The Knights, for instance, would be in 10th place and the Cowboys eighth had the Cowboys won the third-round clash between these two teams at Hunter Stadium, instead of the Knights clearing out to win 36-4.

"You look through the year and there are always the ‘could-haves’ and ‘should-haves’," Buderus said. "That's probably the stuff you think about on Mad Monday, if you haven't made the finals. That's footy. You win some you probably shouldn't have won, as well.

"It's a tight comp, and we all know that. We're just looking forward to getting the next three games out of the way and hopefully having the result that we're in the finals."

The role that Buderus fills now is much different to the one he played when he was an 80-minute man and also representing NSW and Australia. He is 35 now, and he always knew and accepted that in this season – his last – he would be sharing a big slice of the dummy-half duties.

"'Gids' (Kurt Gidley) comes off the bench to play hooker," Buderus said. "Before he came back from injury it was 'Gowie' (Craig Gower) playing that role. I knew it would be that way and it's just reflective of the fact this is my last season.

"I'm just happy to be a part of the squad and do everything I can within that. Whether it's getting out there for 20 minutes, or 40 minutes – whatever I can get out of it. I just want to hold up my end of the bargain. I start the games and usually play for about 20, and go off until probably the last 20.

"Sometimes, your stint might be full of defence, and your next stint might be full of attack, so when you get out there you've got to be ready for anything."

The thing Buderus must ensure while he spends that time on the bench is that he doesn't allow his back to stiffen up. He needed back surgery to get him back on the field after a long lay-off that has restricted him to just nine games so far this season.

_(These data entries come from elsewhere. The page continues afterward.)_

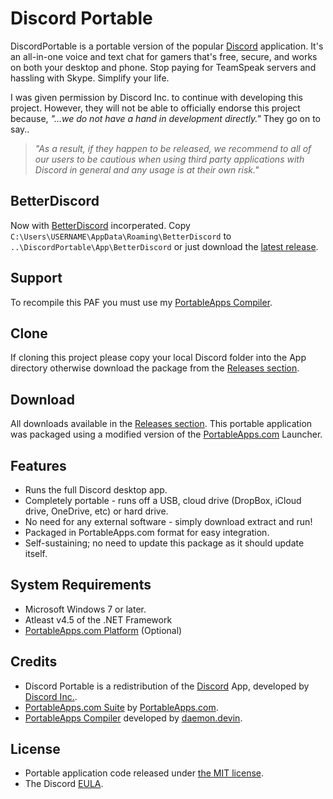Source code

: # Discord Portable
DiscordPortable is a portable version of the popular [Discord](https://discordapp.com/) application. It's an all-in-one voice and text chat for gamers that's free, secure, and works on both your desktop and phone. Stop paying for TeamSpeak servers and hassling with Skype. Simplify your life. 

I was given permission by Discord Inc. to continue with developing this project. However, they will not be able to officially endorse this project because, _"...we do not have a hand in development directly."_ They go on to say..

> _"As a result, if they happen to be released, we recommend to all of our users to be cautious when using third party applications with Discord in general and any usage is at their own risk."_

## BetterDiscord
Now with [BetterDiscord][B1] incorperated. Copy `C:\Users\USERNAME\AppData\Roaming\BetterDiscord` to `..\DiscordPortable\App\BetterDiscord` or just download the [latest release][D1].

[B1]: https://betterdiscord.app/

## Support
To recompile this PAF you must use my [PortableApps Compiler][S1].

## Clone
If cloning this project please copy your local Discord folder into the App directory otherwise download the package from the [Releases section][D1].

 [S1]: https://github.com/daemondevin/pac-man

## Download
All downloads available in the [Releases section][D1]. This portable application was packaged using a modified version of the [PortableApps.com][D2] Launcher.

 [D1]: https://github.com/daemondevin/DiscordPortable/releases/latest
 [D2]: http//portableapps.com/

## Features
* Runs the full Discord desktop app.
* Completely portable - runs off a USB, cloud drive (DropBox, iCloud drive,
  OneDrive, etc) or hard drive.
* No need for any external software - simply download extract and run!
* Packaged in PortableApps.com format for easy integration.
* Self-sustaining; no need to update this package as it should update itself.

## System Requirements
* Microsoft Windows 7 or later.
* Atleast v4.5 of the .NET Framework
* [PortableApps.com Platform][R1] (Optional)

 [R1]: http://portableapps.com/download

## Credits
* Discord Portable is a redistribution of the
  [Discord][C1] App, developed by [Discord Inc.][C2].
* [PortableApps.com Suite][R1] by [PortableApps.com][D2].
* [PortableApps Compiler][S1] developed by [daemon.devin][C3].

 [C1]: https://discordapp.com/
 [C2]: https://discordapp.com/company
 [C3]: https://github.com/daemondevin

## License

* Portable application code released under [the MIT license][L1].
* The Discord [EULA][L2].

 [L1]: https://raw.githubusercontent.com/daemondevin/DiscordPortable/master/LICENSE
 [L2]: https://raw.githubusercontent.com/daemondevin/DiscordPortable/master/App/AppInfo/EULA.txt
 
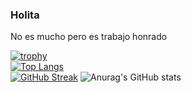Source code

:### Holita
<p> No es mucho pero es trabajo honrado </p>


[![trophy](https://github-profile-trophy.vercel.app/?username=InesSorzano&title=Commits,Repositories&theme=dark_lover)](https://github.com/ryo-ma/github-profile-trophy)
<br>
[![Top Langs](https://github-readme-stats.vercel.app/api/top-langs/?username=InesSorzano&layout=compact&theme=vision-friendly-dark)](https://github.com/anuraghazra/github-readme-stats)
<br>
[![GitHub Streak](http://github-readme-streak-stats.herokuapp.com?user=InesSorzano&theme=dark&background=000000)](https://git.io/streak-stats)
![Anurag's GitHub stats](https://github-readme-stats.vercel.app/api?username=InesSorzano&show_icons=true&theme=dark&hide_border=True)
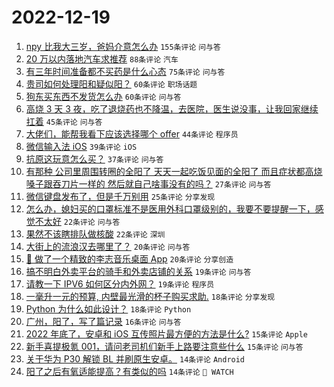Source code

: # 2022-12-19

1. [npy 比我大三岁，爸妈介意怎么办](https://www.v2ex.com/t/903412) `155条评论` `问与答`
1. [20 万以内落地汽车求推荐](https://www.v2ex.com/t/903417) `88条评论` `汽车`
1. [有三年时间准备都不买药是什么心态](https://www.v2ex.com/t/903408) `75条评论` `问与答`
1. [贵司如何处理阳和疑似阳？](https://www.v2ex.com/t/903460) `60条评论` `职场话题`
1. [狗东买东西不发货怎么办](https://www.v2ex.com/t/903402) `60条评论` `问与答`
1. [高烧 3 天 3 夜，吃了退烧药也不降温，去医院，医生说没事，让我回家继续扛着](https://www.v2ex.com/t/903425) `45条评论` `问与答`
1. [大佬们，能帮我看下应该选择哪个 offer](https://www.v2ex.com/t/903473) `44条评论` `程序员`
1. [微信输入法 iOS](https://www.v2ex.com/t/903443) `39条评论` `iOS`
1. [抗原这玩意怎么买？](https://www.v2ex.com/t/903398) `37条评论` `问与答`
1. [有那种 公司里周围转圈的全阳了 天天一起吃饭见面的全阳了 而且症状都高烧 嗓子跟吞刀片一样的 然后就自己啥事没有的吗？](https://www.v2ex.com/t/903474) `27条评论` `问与答`
1. [微信键盘发布了，但是千万别用](https://www.v2ex.com/t/903442) `25条评论` `分享发现`
1. [怎么办，媳妇买的口罩标准不是医用外科口罩级别的，我要不要提醒一下，感觉不太好](https://www.v2ex.com/t/903503) `22条评论` `问与答`
1. [果然不该瞎排队做核酸](https://www.v2ex.com/t/903436) `22条评论` `深圳`
1. [大街上的流浪汉去哪里了？](https://www.v2ex.com/t/903435) `20条评论` `问与答`
1. [🤖 做了一个精致的李志音乐桌面 App](https://www.v2ex.com/t/903400) `20条评论` `分享创造`
1. [搞不明白外卖平台的骑手和外卖店铺的关系](https://www.v2ex.com/t/903461) `19条评论` `问与答`
1. [请教一下 IPV6 如何区分内外网？](https://www.v2ex.com/t/903406) `19条评论` `程序员`
1. [一毫升一元的预算, 内壁最光滑的杯子购买求助.](https://www.v2ex.com/t/903418) `18条评论` `分享发现`
1. [Python 为什么如此设计？](https://www.v2ex.com/t/903396) `18条评论` `Python`
1. [广州，阳了，写了篇记录](https://www.v2ex.com/t/903432) `16条评论` `问与答`
1. [2022 年底了，安卓和 iOS 互传照片最方便的方法是什么?](https://www.v2ex.com/t/903479) `15条评论` `Apple`
1. [新手喜提极氪 001，请问老司机们新手上路要注意些什么](https://www.v2ex.com/t/903426) `15条评论` `问与答`
1. [关于华为 P30 解锁 BL 并刷原生安卓。](https://www.v2ex.com/t/903486) `14条评论` `Android`
1. [阳了之后有氧适能提高？有类似的吗](https://www.v2ex.com/t/903434) `14条评论` ` WATCH`
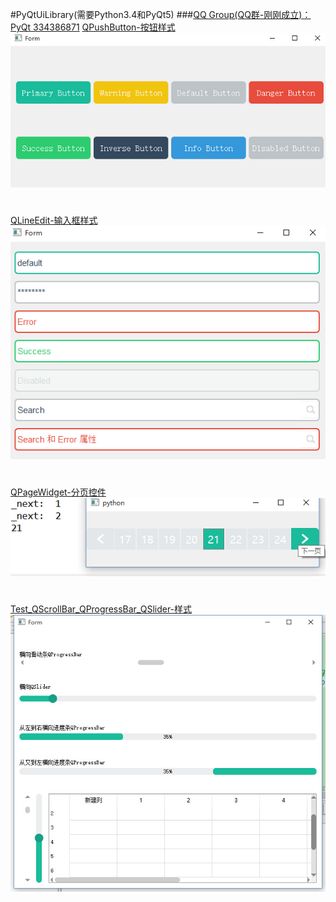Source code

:#PyQtUiLibrary(需要Python3.4和PyQt5)
###[QQ Group(QQ群-刚刚成立)：PyQt 334386871](http://shang.qq.com/wpa/qunwpa?idkey=32c97f52f285586aa17f8216de36a02ff2dc4f83d5e988c0bacb8227a27ed6f3 "PyQt 334386871")
[QPushButton-按钮样式](https://github.com/892768447/PyQtUiLibrary/blob/master/Screenshot/Test_QPushButton.jpg "QPushButton-按钮样式")
![1](https://github.com/892768447/PyQtUiLibrary/blob/master/Screenshot/Test_QPushButton.jpg)
#
[QLineEdit-输入框样式](https://github.com/892768447/PyQtUiLibrary/blob/master/Screenshot/Test_QLineEdit.jpg "QLineEdit-输入框样式")
![2](https://github.com/892768447/PyQtUiLibrary/blob/master/Screenshot/Test_QLineEdit.jpg)
#
[QPageWidget-分页控件](https://github.com/892768447/PyQtUiLibrary/blob/master/Screenshot/Test_QPageWidget.jpg "QPageWidget-分页控件")
![3](https://github.com/892768447/PyQtUiLibrary/blob/master/Screenshot/Test_QPageWidget.jpg)
#
[Test_QScrollBar_QProgressBar_QSlider-样式](https://github.com/892768447/PyQtUiLibrary/blob/master/Screenshot/Test_QScrollBar_QProgressBar_QSlider.jpg "Test_QScrollBar_QProgressBar_QSlider-样式")
![4](https://github.com/892768447/PyQtUiLibrary/blob/master/Screenshot/Test_QScrollBar_QProgressBar_QSlider.jpg)
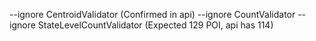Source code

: --ignore CentroidValidator (Confirmed in api)
--ignore CountValidator --ignore StateLevelCountValidator (Expected 129 POI, api has 114)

"Sitting on the bench after that first 20, I've got to go through my stretching routine and make sure I'm ready for the last stint I have," Buderus said. "But this is the best I've felt for a long time. I'm fine. It's natural to stiffen up when you cool down a bit."

Buderus can't plan for his last game, because he doesn't know when that will be. First, it depends on how the Knights fare over the next few rounds, and then, if they make the finals, what happens there. It would be knock-out football all the way for them.

"I'm ready to finish on a good note and move on to the next chapter of my life," Buderus said. "Our chances of making the finals could come right down to our last-round game at home against Parramatta. Every two points is crucial from here – that's all I'm worried about."